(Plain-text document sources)
^^^^^^^^^^^^^^^^

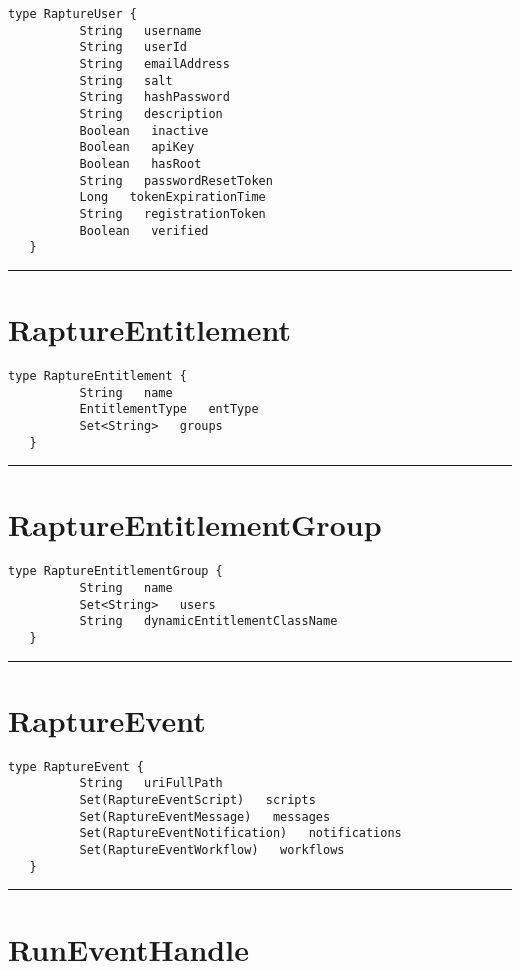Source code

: \begin{lstlisting}[style=nonumbers]
   type RaptureUser {
          String   username
          String   userId
          String   emailAddress
          String   salt
          String   hashPassword
          String   description
          Boolean   inactive
          Boolean   apiKey
          Boolean   hasRoot
          String   passwordResetToken
          Long   tokenExpirationTime
          String   registrationToken
          Boolean   verified
   }
\end{lstlisting}

\rule{12cm}{2pt}
\section{RaptureEntitlement}
\label{type:RaptureEntitlement}

\begin{lstlisting}[style=nonumbers]
   type RaptureEntitlement {
          String   name
          EntitlementType   entType
          Set<String>   groups
   }
\end{lstlisting}

\rule{12cm}{2pt}
\section{RaptureEntitlementGroup}
\label{type:RaptureEntitlementGroup}

\begin{lstlisting}[style=nonumbers]
   type RaptureEntitlementGroup {
          String   name
          Set<String>   users
          String   dynamicEntitlementClassName
   }
\end{lstlisting}

\rule{12cm}{2pt}
\section{RaptureEvent}
\label{type:RaptureEvent}

\begin{lstlisting}[style=nonumbers]
   type RaptureEvent {
          String   uriFullPath
          Set(RaptureEventScript)   scripts
          Set(RaptureEventMessage)   messages
          Set(RaptureEventNotification)   notifications
          Set(RaptureEventWorkflow)   workflows
   }
\end{lstlisting}

\rule{12cm}{2pt}
\section{RunEventHandle}
\label{type:RunEventHandle}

^^^^^^^^^^^^^^^^

YOUR OBJECTIVE — Collect the complete line wherever the string "section" appears in the records.

SOLUTION TO THE PROBLEM —
\section{RaptureEntitlement}
\section{RaptureEntitlementGroup}
\section{RaptureEvent}
\section{RunEventHandle}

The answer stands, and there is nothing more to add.